- The paper introduces a hybrid framework that integrates patch-based temporal encoding, edge-aware graph attention, and dual-head multi-task learning for proactive delay prediction.
- It achieves superior performance (F1 = 0.8762, AUC-ROC = 0.9773) with low variance compared to conventional tabular models, LSTM, and standard GNN approaches.
- The framework enhances logistics risk management by delivering robust, interpretable predictions and actionable insights through effective use of node and edge features.

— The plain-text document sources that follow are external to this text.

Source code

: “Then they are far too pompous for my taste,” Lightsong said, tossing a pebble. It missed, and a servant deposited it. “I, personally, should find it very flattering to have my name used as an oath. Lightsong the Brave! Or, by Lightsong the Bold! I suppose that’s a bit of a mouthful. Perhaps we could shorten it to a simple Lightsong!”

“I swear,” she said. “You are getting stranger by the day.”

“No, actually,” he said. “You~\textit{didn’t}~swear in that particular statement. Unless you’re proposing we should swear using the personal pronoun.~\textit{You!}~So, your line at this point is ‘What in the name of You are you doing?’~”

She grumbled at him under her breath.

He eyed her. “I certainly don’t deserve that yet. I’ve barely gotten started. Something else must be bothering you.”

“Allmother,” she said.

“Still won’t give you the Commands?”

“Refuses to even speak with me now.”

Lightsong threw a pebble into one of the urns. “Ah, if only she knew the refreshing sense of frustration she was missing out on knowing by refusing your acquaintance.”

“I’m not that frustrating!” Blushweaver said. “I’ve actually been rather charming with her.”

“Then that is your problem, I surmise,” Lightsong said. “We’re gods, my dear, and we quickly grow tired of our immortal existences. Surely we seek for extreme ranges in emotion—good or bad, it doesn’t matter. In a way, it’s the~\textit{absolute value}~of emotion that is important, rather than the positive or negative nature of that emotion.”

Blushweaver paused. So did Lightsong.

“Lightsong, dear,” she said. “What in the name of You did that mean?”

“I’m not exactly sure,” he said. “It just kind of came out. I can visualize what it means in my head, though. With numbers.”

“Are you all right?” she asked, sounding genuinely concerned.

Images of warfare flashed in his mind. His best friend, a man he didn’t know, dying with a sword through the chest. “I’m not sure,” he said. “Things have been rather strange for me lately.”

EAGLE: Edge-Aware Graph Learning for Proactive Delivery Delay Prediction in Smart Logistics Networks
Problem Setting and Motivations
Delivery delay prediction in modern logistics networks involves highly dynamic, multivariate data generated across geographically dispersed nodes (e.g., warehouses) and connecting edges (e.g., freight lanes). Classical predictive approaches, predominantly built on tabular ML models or node-wise time-series analysis, ignore crucial relational context embedded in the logistics graph topology. Existing spatiotemporal GNN-based methodologies have yet to offer robust, low-variance performance in the context of supply chains, especially where Service Level Agreement (SLA) violations are rare and costly. EAGLE directly targets these gaps, proposing a hybrid framework for predictive risk monitoring that explicitly integrates temporal encoding, edge-aware attention, and end-to-end multi-task learning.
Architecture Overview
EAGLE's architecture consists of three main sequential modules: a temporal encoder (PatchTST-Lite), an Edge-Aware Graph Attention Network (E-GAT), and a dual-head prediction module. This design decouples the modeling of temporal dynamics from spatial dependencies and enables dedicated channels for both node- and edge-level information to flow through the learning pipeline.

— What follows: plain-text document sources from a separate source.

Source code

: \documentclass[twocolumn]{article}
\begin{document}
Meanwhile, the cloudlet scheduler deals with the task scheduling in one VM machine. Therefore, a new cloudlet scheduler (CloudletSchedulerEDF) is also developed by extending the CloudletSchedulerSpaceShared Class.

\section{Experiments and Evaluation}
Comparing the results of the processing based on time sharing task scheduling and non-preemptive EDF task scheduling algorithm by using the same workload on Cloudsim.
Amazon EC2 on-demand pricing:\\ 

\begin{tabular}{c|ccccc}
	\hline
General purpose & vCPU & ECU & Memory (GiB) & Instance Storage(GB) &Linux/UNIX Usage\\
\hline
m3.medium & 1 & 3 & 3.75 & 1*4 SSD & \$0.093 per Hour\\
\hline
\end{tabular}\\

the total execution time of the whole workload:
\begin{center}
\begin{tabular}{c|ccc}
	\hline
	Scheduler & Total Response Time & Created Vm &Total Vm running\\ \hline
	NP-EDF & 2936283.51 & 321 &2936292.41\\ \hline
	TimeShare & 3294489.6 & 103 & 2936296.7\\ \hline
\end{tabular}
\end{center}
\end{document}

Figure 1: The EAGLE pipeline: PatchTST-Lite encodes per-node temporal history, E-GAT aggregates neighborhood context with edge-aware attention, and dual MLP heads produce violation probability and delay magnitude.
Temporal Encoding via PatchTST-Lite
PatchTST-Lite tokenizes a 14-step per-node sequence into two non-overlapping 7-day patches, encoding each with a two-layer Transformer with 64-dimensional model size and two heads. Temporal mean pooling yields robust node embeddings invariant to short-term noise and capable of capturing relevant weekly seasonality and order-flow cycles.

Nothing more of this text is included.